Dell'ultima seduta del Gran Consiglio, il 25 luglio del 1943, non fu
redatto un verbale ufficiale. Non si sa, pertanto, che cosa
effettivamente dissero e come si comportarono i partecipanti. Nelle
tante memorie uscite negli anni successivi, il duce e i gerarchi hanno
dato versioni contrastanti di quel che fu detto, come fu detto e perché
fu detto. Molti sono gli interrogativi rimasti senza risposta: i
gerarchi volevano veramente estromettere Mussolini dal potere? Volevano
porre fine al regime per salvare la patria? Oppure furono dei traditori?
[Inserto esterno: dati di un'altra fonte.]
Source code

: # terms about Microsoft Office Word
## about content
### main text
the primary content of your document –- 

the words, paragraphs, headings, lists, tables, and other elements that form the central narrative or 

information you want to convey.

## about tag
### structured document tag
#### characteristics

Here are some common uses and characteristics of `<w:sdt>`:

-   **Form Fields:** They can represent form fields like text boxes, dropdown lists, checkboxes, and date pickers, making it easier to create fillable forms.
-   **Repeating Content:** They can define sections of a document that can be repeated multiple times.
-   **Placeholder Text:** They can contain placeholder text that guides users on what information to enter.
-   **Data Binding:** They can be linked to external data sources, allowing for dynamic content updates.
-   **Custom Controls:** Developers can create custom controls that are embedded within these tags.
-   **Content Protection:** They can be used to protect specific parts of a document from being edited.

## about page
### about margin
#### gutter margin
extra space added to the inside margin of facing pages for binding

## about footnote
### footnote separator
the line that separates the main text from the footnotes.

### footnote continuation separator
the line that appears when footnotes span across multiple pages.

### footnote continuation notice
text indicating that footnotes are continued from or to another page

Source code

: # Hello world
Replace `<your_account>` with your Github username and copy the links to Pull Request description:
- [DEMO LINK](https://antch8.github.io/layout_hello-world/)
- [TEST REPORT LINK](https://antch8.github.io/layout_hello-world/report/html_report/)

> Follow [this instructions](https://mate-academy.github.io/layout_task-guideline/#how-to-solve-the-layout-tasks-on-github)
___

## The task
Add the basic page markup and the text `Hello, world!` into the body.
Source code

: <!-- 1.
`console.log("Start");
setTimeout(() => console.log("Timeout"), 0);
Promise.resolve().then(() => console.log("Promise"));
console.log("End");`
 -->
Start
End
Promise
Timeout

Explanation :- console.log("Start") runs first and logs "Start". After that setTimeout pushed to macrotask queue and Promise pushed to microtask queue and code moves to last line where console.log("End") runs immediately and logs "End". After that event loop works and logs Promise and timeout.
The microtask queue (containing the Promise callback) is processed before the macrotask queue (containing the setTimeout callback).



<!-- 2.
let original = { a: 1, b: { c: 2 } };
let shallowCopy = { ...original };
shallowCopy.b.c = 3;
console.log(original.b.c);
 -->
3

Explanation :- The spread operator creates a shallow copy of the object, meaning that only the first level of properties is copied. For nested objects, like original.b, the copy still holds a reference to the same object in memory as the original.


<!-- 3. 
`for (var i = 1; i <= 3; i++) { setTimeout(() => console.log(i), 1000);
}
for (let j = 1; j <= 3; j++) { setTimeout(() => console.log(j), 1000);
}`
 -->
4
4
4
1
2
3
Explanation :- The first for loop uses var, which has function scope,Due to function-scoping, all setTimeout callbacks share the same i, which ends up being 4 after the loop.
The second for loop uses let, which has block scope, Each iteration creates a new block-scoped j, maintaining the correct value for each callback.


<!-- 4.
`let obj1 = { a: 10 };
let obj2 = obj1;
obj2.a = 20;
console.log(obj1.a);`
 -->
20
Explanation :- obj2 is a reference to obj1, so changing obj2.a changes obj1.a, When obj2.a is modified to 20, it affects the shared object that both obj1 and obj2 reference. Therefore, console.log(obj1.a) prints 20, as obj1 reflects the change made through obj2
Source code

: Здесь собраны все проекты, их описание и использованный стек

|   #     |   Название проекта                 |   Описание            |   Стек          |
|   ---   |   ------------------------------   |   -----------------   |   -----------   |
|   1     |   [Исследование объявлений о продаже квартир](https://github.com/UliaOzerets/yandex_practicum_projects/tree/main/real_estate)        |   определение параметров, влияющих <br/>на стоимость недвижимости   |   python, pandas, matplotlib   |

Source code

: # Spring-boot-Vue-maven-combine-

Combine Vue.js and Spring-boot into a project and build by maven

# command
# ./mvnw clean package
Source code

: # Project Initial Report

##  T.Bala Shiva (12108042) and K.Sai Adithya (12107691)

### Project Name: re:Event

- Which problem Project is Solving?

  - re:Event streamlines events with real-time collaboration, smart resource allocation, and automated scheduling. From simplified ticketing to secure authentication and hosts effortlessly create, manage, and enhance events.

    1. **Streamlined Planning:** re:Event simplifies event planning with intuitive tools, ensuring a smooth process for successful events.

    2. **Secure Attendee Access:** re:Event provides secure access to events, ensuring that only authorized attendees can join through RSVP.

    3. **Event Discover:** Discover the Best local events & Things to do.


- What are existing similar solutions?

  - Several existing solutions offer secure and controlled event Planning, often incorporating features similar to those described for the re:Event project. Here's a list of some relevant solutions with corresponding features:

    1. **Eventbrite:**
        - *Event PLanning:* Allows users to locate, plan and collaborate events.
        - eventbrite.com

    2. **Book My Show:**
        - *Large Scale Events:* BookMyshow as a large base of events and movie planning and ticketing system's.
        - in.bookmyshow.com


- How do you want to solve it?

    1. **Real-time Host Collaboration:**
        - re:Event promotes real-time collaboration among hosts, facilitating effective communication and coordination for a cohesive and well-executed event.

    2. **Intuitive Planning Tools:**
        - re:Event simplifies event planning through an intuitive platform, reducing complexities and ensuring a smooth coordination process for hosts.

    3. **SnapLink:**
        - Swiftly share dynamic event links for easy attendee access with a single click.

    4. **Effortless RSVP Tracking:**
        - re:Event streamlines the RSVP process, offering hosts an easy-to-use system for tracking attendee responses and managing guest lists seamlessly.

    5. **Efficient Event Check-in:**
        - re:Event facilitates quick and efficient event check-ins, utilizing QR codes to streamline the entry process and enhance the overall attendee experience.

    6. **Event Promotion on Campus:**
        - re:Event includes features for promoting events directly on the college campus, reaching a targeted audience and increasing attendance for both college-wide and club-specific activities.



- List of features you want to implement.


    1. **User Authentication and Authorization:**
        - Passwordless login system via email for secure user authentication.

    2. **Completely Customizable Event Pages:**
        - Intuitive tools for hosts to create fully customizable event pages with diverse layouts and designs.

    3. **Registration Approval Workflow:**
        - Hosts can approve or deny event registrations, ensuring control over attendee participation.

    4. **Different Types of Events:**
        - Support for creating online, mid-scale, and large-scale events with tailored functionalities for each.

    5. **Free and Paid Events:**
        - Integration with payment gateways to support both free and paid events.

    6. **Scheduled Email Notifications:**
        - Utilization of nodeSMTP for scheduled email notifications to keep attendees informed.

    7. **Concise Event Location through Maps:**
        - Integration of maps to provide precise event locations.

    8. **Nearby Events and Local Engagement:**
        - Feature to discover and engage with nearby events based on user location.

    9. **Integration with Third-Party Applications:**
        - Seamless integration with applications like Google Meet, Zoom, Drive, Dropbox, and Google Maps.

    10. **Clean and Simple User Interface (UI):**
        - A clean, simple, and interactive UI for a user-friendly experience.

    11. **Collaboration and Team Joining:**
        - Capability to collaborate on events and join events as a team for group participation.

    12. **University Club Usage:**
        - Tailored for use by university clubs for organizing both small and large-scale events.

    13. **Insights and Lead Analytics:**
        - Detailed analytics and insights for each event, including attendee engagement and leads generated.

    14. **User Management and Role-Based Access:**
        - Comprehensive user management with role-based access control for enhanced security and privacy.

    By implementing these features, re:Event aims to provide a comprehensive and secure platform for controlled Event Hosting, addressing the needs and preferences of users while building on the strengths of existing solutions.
Se il duce considerava l'ordine del giorno Grandi «inammissibile e
vile», perché lo mise in votazione? Tutti i presenti rimasero stupiti
dalla fiacca reazione del duce alle accuse che gli vennero rivolte
durante la seduta. Era forse rassegnato a perdere? O addirittura voleva
uscire di scena, come un attore che, dopo essere stato osannato per
venti anni, alla fine era stato fischiato per aver perso la guerra?
Congiura di traditori? Audacia di patrioti? O l'eutanasia di un duce?
Documenti nuovi consentono finalmente di rispondere a queste domande, e a
Emilio Gentile di raccontare un giorno cruciale della storia d'Italia
con la suspense di un poliziesco.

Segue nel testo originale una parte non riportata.